Check every line of the material below for the string "square", and return the ones that have it.

▸ SUPPLIED DATA:

————

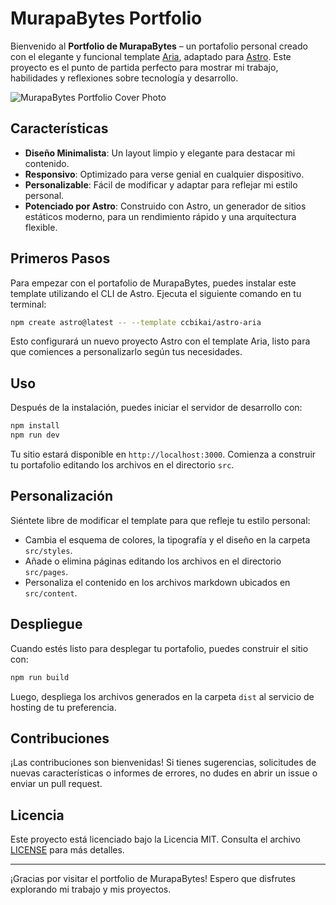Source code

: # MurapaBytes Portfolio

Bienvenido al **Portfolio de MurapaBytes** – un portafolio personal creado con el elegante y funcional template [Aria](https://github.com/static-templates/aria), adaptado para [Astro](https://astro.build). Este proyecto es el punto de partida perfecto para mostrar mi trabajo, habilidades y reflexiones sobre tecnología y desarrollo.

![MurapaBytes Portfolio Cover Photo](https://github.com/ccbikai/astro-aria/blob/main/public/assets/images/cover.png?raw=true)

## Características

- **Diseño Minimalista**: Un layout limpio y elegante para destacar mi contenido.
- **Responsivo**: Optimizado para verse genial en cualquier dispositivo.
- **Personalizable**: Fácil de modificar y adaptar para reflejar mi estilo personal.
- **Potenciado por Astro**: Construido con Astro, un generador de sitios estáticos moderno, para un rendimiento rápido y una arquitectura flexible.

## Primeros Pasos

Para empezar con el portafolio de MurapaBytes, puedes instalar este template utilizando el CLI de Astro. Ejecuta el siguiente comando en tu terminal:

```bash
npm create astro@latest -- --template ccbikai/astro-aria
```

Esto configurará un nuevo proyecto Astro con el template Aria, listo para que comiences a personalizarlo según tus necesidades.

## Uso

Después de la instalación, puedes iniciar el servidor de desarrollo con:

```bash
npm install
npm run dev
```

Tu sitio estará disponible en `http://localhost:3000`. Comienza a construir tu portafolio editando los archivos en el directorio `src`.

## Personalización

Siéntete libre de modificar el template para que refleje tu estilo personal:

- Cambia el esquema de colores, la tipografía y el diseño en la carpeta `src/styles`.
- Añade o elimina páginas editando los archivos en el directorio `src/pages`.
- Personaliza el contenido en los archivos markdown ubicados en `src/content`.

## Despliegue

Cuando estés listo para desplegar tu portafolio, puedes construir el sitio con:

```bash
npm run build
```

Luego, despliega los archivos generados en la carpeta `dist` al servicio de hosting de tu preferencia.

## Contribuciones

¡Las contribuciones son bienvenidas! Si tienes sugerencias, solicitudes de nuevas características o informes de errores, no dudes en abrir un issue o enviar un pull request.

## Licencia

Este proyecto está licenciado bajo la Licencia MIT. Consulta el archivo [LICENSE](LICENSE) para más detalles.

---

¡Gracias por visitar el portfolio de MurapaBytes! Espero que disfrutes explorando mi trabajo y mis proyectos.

————

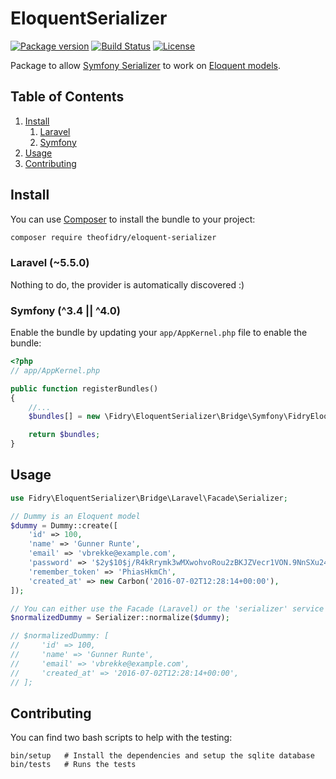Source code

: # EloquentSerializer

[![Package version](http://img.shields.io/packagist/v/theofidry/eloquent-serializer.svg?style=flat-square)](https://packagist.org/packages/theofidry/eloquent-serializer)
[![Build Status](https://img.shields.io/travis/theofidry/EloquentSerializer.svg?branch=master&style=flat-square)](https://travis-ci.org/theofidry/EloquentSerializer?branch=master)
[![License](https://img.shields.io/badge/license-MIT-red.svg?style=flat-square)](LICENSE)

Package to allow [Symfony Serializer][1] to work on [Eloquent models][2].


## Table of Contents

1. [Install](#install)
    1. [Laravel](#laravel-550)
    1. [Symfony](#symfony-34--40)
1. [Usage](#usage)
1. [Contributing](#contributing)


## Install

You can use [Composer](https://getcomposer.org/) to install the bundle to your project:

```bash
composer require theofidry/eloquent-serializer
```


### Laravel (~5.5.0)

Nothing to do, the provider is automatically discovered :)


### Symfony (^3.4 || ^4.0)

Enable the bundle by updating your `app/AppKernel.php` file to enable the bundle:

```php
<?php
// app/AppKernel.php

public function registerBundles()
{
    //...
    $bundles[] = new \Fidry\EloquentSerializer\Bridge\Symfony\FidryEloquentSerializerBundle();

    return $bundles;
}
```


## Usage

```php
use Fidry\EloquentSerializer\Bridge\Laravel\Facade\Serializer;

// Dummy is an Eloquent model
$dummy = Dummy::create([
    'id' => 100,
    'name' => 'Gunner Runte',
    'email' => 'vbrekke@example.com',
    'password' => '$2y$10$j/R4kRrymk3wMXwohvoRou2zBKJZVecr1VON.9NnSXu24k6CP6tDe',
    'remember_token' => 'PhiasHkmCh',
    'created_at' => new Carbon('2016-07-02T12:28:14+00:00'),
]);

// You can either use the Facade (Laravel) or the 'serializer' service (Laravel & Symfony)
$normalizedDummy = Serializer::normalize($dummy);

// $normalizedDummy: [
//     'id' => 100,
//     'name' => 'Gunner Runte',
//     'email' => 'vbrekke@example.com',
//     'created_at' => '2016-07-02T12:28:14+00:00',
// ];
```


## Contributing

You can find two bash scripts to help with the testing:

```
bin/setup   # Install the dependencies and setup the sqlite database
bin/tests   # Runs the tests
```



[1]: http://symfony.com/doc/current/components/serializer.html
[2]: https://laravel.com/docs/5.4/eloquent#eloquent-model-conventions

————

▸ WRITTEN ANSWER:
[![Package version](http://img.shields.io/packagist/v/theofidry/eloquent-serializer.svg?style=flat-square)](https://packagist.org/packages/theofidry/eloquent-serializer)
[![Build Status](https://img.shields.io/travis/theofidry/EloquentSerializer.svg?branch=master&style=flat-square)](https://travis-ci.org/theofidry/EloquentSerializer?branch=master)
[![License](https://img.shields.io/badge/license-MIT-red.svg?style=flat-square)](LICENSE)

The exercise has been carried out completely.